Garfield County deputies arrested a 30-year-old Glenwood Springs man on an attempted murder charge Saturday after investigators say he sliced open his brother’s throat on Transfer Trail.

Brian Dunlap called up his brother, Jason Dunlap, 33, that day in hopes of tagging along for a camping trip to Haypress Lake north of Glenwood Springs.

The pair drove up Transfer Trail for about 7 to 10 miles and decided to stop and wait for a friend, according to the arrest affidavit.



They had a six-pack of Bud Light and drank a couple beers each, the affidavit said. Brian would later say the brothers got into an argument about four-wheeling routes.
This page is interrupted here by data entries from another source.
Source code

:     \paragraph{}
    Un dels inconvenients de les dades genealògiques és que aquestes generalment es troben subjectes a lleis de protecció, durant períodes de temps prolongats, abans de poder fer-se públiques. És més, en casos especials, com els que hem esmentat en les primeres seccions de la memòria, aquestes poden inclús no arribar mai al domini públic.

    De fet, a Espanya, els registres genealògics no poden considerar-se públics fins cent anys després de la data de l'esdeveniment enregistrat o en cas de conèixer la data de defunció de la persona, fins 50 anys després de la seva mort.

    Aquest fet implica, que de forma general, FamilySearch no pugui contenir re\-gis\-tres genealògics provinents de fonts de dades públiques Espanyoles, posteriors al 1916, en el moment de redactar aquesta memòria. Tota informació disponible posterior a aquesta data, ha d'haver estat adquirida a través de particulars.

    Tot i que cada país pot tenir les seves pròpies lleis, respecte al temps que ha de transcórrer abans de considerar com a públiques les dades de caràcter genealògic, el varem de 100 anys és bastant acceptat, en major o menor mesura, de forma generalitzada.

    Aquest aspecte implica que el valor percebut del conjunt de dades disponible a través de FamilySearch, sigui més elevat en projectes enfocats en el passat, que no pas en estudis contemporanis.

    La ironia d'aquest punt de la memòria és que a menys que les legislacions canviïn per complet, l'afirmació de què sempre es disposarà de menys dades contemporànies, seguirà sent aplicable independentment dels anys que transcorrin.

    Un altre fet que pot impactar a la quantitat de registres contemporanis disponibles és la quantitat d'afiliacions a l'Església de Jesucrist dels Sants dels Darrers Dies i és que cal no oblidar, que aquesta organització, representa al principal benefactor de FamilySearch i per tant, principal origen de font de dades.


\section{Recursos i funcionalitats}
The pair frequently get into fights, both brothers later told police.

Brian said that Jason attacked him, so Brian pulled a pocket knife and slashed at his brother’s throat.



A deputy at Valley View Hospital would later observe a laceration to Jason’s neck about 4 inches long, 2 inches wide and 1 inch deep. A nurse reported that she could see an artery in his neck.

Jason was still able to talk to investigators that afternoon.

Luckily, soon after Jason’s throat had been cut, the friend they were waiting on arrived and took the injured man to Valley View.

Another man driving up Transfer Trail later found Brian Dunlap lying on the truck’s tailgate with a dog, the truck covered in blood.

“He asked the male if he was OK and the male fell off of the tailgate onto the ground,” according to an affidavit.

Brian told the man that he’d gotten into a fight with his brother and that he needed to get down the mountain to see if the brother was still alive.

With a tip from the man who’d picked him up, deputies later found Brian Dunlap at the trailhead with blood on his shirt and hands.

Deputies also saw Brian had a contusion on his left eye.

They didn’t find a knife in his pocket, as the man who picked him up reported, but deputies did see a lot of blood inside and outside of this pocket.

Brian told investigators that his brother had attacked him, which he said he “returned in kind” with the knife, according to an affidavit.

He said their “fight started because they were two siblings and there was nothing more to it.”

“Based on my training and experience, including being an instructor specializing in defensive tactics, it is known to me that a knife cut in the area of the neck can be fatal on multiple levels, to include severing the carotid artery or jugular vein,” a deputy wrote in Dunlap’s affidavit. “An edged weapon attack of this caliber to a high risk anatomy area such as the neck is indicative of attempting to murder the person that you are attacking.”

Dunlap faces charges of attempted second-degree murder, a class 3 felony, and first-degree assault, also a class 3 felony.

Dunlap’s bond was set at $60,000 upon his arrest, and Magistrate Holly Strablizky on Monday lowered it to $35,000 cash surety bond. Strablizky said the attempted second-degree murder charges carries a potential sentence of 10 to 32 years in prison.